■ **Exercise objective**: Return every line of the listing that includes the string "MobileNet".

■ **Material supplied**:
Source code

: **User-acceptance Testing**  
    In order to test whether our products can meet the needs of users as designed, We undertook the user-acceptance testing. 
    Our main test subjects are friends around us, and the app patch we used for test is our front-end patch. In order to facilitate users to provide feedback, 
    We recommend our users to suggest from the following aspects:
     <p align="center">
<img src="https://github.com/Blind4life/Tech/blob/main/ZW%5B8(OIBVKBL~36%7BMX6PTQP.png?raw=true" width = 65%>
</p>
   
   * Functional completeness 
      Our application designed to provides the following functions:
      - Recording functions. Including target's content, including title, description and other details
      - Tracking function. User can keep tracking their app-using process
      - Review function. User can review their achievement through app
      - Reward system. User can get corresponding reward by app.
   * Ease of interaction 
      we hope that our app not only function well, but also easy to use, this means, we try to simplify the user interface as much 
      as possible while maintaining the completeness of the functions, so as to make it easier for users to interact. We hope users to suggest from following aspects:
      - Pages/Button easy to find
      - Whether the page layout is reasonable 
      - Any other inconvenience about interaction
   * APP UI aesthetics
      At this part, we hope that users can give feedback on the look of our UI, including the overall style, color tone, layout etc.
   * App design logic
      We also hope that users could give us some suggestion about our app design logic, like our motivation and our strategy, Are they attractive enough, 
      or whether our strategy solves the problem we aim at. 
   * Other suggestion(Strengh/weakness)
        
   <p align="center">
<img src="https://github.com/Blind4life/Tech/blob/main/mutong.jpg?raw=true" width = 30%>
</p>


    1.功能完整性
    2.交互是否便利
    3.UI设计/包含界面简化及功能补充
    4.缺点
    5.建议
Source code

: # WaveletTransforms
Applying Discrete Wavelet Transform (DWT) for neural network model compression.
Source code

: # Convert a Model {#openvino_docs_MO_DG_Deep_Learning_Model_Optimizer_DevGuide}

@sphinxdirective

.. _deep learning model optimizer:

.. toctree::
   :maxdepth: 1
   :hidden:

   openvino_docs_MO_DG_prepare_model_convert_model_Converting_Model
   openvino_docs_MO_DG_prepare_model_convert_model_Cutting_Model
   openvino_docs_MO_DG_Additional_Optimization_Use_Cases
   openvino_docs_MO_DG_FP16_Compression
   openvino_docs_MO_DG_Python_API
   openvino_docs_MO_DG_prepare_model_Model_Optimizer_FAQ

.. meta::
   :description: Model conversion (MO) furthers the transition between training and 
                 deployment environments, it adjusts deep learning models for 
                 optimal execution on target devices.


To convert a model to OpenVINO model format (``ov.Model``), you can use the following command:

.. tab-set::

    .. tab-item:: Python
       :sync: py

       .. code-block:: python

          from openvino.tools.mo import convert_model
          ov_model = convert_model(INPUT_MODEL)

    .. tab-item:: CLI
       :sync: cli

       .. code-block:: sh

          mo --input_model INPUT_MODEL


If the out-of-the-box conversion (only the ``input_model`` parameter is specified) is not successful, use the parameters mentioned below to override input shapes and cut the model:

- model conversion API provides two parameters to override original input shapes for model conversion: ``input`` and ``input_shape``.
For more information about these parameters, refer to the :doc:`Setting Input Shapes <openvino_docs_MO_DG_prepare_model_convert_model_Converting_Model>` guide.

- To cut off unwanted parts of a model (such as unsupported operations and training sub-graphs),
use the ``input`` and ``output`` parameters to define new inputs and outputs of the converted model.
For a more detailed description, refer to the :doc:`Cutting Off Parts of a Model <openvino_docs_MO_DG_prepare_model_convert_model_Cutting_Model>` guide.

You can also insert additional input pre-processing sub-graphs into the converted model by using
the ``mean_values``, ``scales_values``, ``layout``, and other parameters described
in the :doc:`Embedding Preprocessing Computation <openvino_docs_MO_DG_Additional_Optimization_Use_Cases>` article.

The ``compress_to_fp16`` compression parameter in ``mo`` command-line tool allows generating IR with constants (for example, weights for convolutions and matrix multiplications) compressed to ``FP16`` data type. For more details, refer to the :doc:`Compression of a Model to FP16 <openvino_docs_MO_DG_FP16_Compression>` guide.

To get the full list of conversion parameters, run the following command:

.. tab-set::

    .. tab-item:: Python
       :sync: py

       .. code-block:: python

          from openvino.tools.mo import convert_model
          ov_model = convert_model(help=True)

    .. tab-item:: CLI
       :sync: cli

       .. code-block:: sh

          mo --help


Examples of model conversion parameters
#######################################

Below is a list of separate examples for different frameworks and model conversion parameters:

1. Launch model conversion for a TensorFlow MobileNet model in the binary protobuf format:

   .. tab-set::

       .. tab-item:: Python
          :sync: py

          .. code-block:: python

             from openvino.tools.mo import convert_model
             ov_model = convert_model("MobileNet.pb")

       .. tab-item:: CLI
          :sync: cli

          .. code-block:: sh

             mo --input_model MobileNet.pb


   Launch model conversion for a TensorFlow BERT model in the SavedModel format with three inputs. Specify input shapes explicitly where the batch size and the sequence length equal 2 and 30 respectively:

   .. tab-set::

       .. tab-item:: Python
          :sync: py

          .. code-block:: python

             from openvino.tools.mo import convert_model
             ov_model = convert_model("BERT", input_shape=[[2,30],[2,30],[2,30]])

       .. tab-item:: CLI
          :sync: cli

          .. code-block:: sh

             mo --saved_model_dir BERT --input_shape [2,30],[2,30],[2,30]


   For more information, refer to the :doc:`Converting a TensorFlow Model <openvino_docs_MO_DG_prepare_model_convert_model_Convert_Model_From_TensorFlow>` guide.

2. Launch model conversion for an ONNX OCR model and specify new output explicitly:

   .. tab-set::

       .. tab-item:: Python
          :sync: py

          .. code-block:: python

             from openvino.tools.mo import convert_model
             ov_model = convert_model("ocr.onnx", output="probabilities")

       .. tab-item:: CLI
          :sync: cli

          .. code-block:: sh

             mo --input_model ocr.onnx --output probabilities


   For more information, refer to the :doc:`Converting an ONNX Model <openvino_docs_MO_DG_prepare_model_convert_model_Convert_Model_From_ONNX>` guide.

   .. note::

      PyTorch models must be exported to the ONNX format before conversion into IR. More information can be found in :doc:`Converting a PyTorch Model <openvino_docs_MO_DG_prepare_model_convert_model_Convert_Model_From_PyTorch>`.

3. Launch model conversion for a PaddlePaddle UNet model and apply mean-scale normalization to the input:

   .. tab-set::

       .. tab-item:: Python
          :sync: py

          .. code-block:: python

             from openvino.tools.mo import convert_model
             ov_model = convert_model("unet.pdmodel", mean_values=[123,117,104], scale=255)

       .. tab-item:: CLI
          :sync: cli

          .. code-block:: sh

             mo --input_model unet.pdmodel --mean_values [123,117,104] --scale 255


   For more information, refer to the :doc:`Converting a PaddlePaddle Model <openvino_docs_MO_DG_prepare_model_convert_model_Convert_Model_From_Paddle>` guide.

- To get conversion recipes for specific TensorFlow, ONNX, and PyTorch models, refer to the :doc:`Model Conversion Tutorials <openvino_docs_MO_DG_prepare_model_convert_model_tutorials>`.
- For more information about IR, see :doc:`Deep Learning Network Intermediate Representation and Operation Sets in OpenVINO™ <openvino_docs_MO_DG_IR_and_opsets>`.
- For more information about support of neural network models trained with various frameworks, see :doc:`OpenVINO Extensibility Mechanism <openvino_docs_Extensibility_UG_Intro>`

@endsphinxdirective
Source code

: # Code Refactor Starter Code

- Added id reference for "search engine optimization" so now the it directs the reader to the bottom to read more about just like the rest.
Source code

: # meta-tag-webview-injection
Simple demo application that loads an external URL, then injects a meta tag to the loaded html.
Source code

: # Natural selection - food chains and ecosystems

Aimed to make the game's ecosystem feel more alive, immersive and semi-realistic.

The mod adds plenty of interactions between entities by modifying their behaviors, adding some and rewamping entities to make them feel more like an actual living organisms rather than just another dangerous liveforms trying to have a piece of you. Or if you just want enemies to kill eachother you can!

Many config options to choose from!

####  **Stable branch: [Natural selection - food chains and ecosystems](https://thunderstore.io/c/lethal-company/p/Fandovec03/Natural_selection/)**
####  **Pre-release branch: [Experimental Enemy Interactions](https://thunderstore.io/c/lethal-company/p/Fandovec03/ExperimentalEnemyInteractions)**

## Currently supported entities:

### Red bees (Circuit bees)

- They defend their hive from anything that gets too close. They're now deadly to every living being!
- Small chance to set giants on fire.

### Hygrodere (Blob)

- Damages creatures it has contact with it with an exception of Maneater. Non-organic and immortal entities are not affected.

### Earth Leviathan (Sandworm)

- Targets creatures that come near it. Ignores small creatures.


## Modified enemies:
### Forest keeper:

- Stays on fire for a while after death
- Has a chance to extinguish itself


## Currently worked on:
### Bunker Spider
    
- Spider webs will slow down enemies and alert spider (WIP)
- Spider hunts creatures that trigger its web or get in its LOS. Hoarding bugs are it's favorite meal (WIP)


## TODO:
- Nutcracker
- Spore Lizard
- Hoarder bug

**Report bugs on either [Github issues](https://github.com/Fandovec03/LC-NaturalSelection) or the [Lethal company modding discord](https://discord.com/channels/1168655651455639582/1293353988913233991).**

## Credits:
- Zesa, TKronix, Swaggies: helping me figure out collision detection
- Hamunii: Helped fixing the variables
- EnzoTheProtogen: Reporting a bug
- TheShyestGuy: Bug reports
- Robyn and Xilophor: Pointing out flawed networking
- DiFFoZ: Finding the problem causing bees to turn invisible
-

■ **Solution to this task**:
1. Launch model conversion for a TensorFlow MobileNet model in the binary protobuf format:
             ov_model = convert_model("MobileNet.pb")
             mo --input_model MobileNet.pb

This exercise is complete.